The documentation explicitly acknowledges the architectural trade-off. The "push" model keeps complex state management inside the searcher rather than exposing it through iterator suspension points.


Section 2: The SinkError Trait and Error Flexibility

/// A trait that describes errors that can be reported by searchers and
/// implementations of `Sink`.
pub trait SinkError: Sized {
    /// A constructor for converting any value that satisfies the
    /// `std::fmt::Display` trait into an error.
    fn error_message<T: std::fmt::Display>(message: T) -> Self;

    /// A constructor for converting I/O errors that occur while searching.
    /// By default, this is implemented via the `error_message` constructor.
    fn error_io(err: io::Error) -> Self {
        Self::error_message(err)  // Default: convert to string
    }

    /// A constructor for converting configuration errors.
    /// By default, this is implemented via the `error_message` constructor.
    fn error_config(err: ConfigError) -> Self {
        Self::error_message(err)  // Default: convert to string
    }
}

/// An `std::io::Error` can be used as an error for `Sink` implementations.
impl SinkError for io::Error {
    fn error_message<T: std::fmt::Display>(message: T) -> io::Error {
        io::Error::new(io::ErrorKind::Other, message.to_string())
    }

    fn error_io(err: io::Error) -> io::Error {
        err  // Optimization: no conversion needed for io::Error!
    }
}

/// A `Box<dyn std::error::Error>` can also be used - maximum flexibility.
impl SinkError for Box<dyn std::error::Error> {
    fn error_message<T: std::fmt::Display>(
        message: T,
    ) -> Box<dyn std::error::Error> {
        Box::<dyn std::error::Error>::from(message.to_string())
    }
}

The Sized bound on SinkError is required because the trait returns Self. The io::Error implementation demonstrates the optimization pattern—error_io avoids unnecessary string conversion.

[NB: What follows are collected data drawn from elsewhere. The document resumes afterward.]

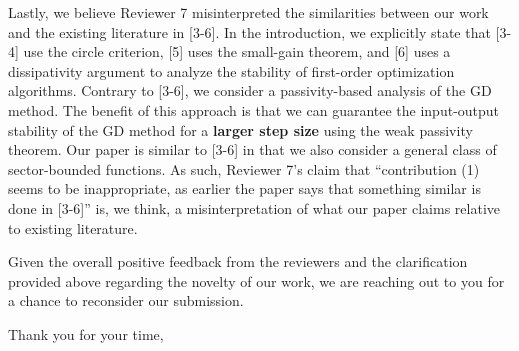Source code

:\begin{flushleft}
    Lastly, we believe Reviewer 7 misinterpreted the similarities between our work and the existing literature in [3-6]. In the introduction, we explicitly state that [3-4] use the circle criterion, [5] uses the small-gain theorem, and [6] uses a dissipativity argument to analyze the stability of first-order optimization algorithms. Contrary to [3-6], we consider a passivity-based analysis of the GD method. The benefit of this approach is that we can guarantee the input-output stability of the GD method for a \textbf{larger step size} using the weak passivity theorem. Our paper is similar to [3-6] in that we also consider a general class of sector-bounded functions. As such, Reviewer 7's claim that ``contribution (1) seems to be inappropriate, as earlier the paper says that something similar is done in [3-6]'' is, we think, a misinterpretation of what our paper claims relative to existing literature.

    Given the overall positive feedback from the reviewers and the clarification provided above regarding the novelty of our work, we are reaching out to you for a chance to reconsider our submission.

    Thank you for your time,\\%
    \theauthor
\end{flushleft}
\newpage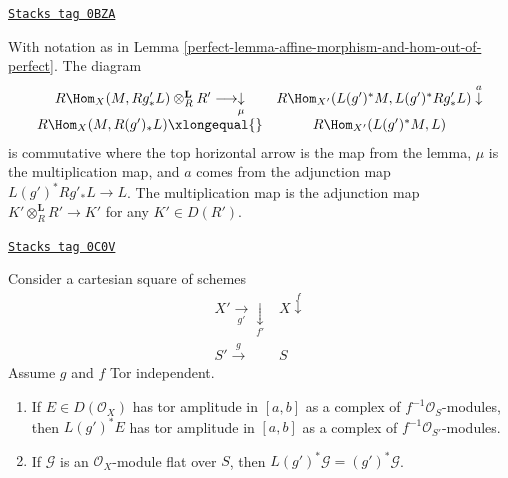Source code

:\begin{remark}
\label{perfect-remark-multiplication-map}
\href{https://stacks.math.columbia.edu/tag/0BZA}{\texttt{Stacks tag 0BZA}}

With notation as in Lemma \ref{perfect-lemma-affine-morphism-and-hom-out-of-perfect}.
The diagram
$$
\begin{array}{cc}R\Hom_X(M, Rg'_*L) \otimes_R^\mathbf{L} R' \longrightarrow\underset{\mu}{\downarrow} & R\Hom_{X'}(L(g')^*M, L(g')^*Rg'_*L) \overset{a}{\downarrow} \\ R\Hom_X(M, R(g')_*L) \xlongequal{} & R\Hom_{X'}(L(g')^*M, L)\end{array}
$$
is commutative where the top horizontal arrow is the map from the lemma,
$\mu$ is the multiplication map, and $a$ comes from the adjunction map
$L(g')^*Rg'_*L \to L$. The multiplication map is the adjunction map
$K' \otimes_R^\mathbf{L} R' \to K'$ for any $K' \in D(R')$.
\end{remark}

\begin{lemma}
\label{perfect-lemma-tor-independence-and-tor-amplitude}
\href{https://stacks.math.columbia.edu/tag/0C0V}{\texttt{Stacks tag 0C0V}}

Consider a cartesian square of schemes
$$
\begin{array}{cc}X' \underset{g'}{\longrightarrow}\underset{f'}{\downarrow} & X \overset{f}{\downarrow} \\ S' \overset{g}{\longrightarrow} & S\end{array}
$$
Assume $g$ and $f$ Tor independent.
\begin{enumerate}
\item If $E \in D(\mathcal{O}_X)$ has tor amplitude
in $[a, b]$ as a complex of $f^{-1}\mathcal{O}_S$-modules,
then $L(g')^*E$ has tor amplitude
in $[a, b]$ as a complex of $f^{-1}\mathcal{O}_{S'}$-modules.
\item If $\mathcal{G}$ is an $\mathcal{O}_X$-module flat
over $S$, then $L(g')^*\mathcal{G} = (g')^*\mathcal{G}$.
\end{enumerate}
\end{lemma}

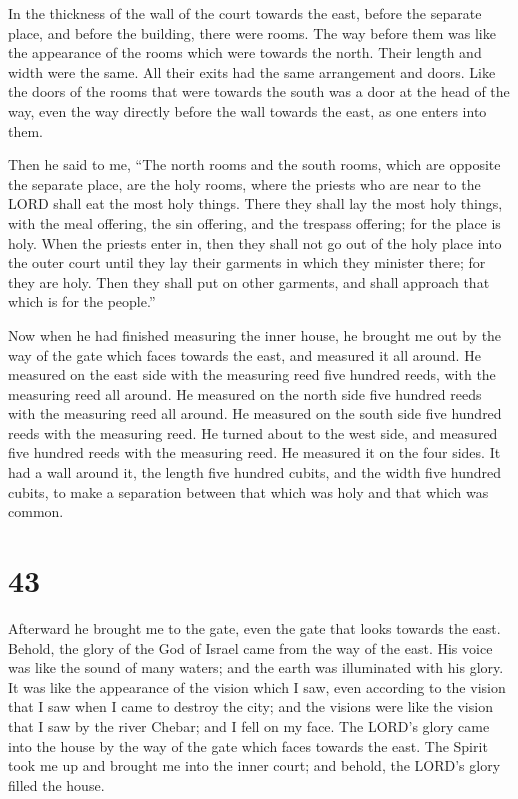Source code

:  In the thickness of the wall of the court towards the
east, before the separate place, and before the building, there were
rooms.  The way before them was like the appearance of
the rooms which were towards the north. Their length and width were the
same. All their exits had the same arrangement and doors.
 Like the doors of the rooms that were towards the south
was a door at the head of the way, even the way directly before the wall
towards the east, as one enters into them.

 Then he said to me, ``The north rooms and the south
rooms, which are opposite the separate place, are the holy rooms, where
the priests who are near to the LORD shall eat the most holy things.
There they shall lay the most holy things, with the meal offering, the
sin offering, and the trespass offering; for the place is holy.
 When the priests enter in, then they shall not go out of
the holy place into the outer court until they lay their garments in
which they minister there; for they are holy. Then they shall put on
other garments, and shall approach that which is for the people.''

 Now when he had finished measuring the inner house, he
brought me out by the way of the gate which faces towards the east, and
measured it all around.  He measured on the east side
with the measuring reed five hundred reeds, with the measuring reed all
around.  He measured on the north side five hundred reeds
with the measuring reed all around.  He measured on the
south side five hundred reeds with the measuring reed. 
He turned about to the west side, and measured five hundred reeds with
the measuring reed.  He measured it on the four sides. It
had a wall around it, the length five hundred cubits, and the width five
hundred cubits, to make a separation between that which was holy and
that which was common.

\hypertarget{section-41}{%
\section{43}\label{section-41}}

 Afterward he brought me to the gate, even the gate that
looks towards the east.  Behold, the glory of the God of
Israel came from the way of the east. His voice was like the sound of
many waters; and the earth was illuminated with his glory.
 It was like the appearance of the vision which I saw,
even according to the vision that I saw when I came to destroy the city;
and the visions were like the vision that I saw by the river Chebar; and
I fell on my face.  The LORD's glory came into the house
by the way of the gate which faces towards the east.  The
Spirit took me up and brought me into the inner court; and behold, the
LORD's glory filled the house.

Section 3: The Core Sink Trait

pub trait Sink {
    /// The type of an error that should be reported by a searcher.
    /// Errors of this type are used both by Sink methods AND by the
    /// searcher implementation itself (e.g., for I/O errors).
    type Error: SinkError;  // Associated type with trait bound

    /// Called whenever a match is found.
    /// Returns: Ok(true) = continue, Ok(false) = stop gracefully, Err = abort
    fn matched(
        &mut self,
        _searcher: &Searcher,      // Access to searcher configuration
        _mat: &SinkMatch<'_>,      // Match details with borrowed data
    ) -> Result<bool, Self::Error>;

    /// Called for context lines. Default: ignore and continue.
    #[inline]
    fn context(
        &mut self,
        _searcher: &Searcher,
        _context: &SinkContext<'_>,
    ) -> Result<bool, Self::Error> {
        Ok(true)  // Default implementation
    }

    // ... additional methods with similar patterns
}

The tri-state return type Result<bool, Self::Error> appears throughout the trait, providing fine-grained control over search flow. The &Searcher parameter lets sinks query configuration without storing it themselves.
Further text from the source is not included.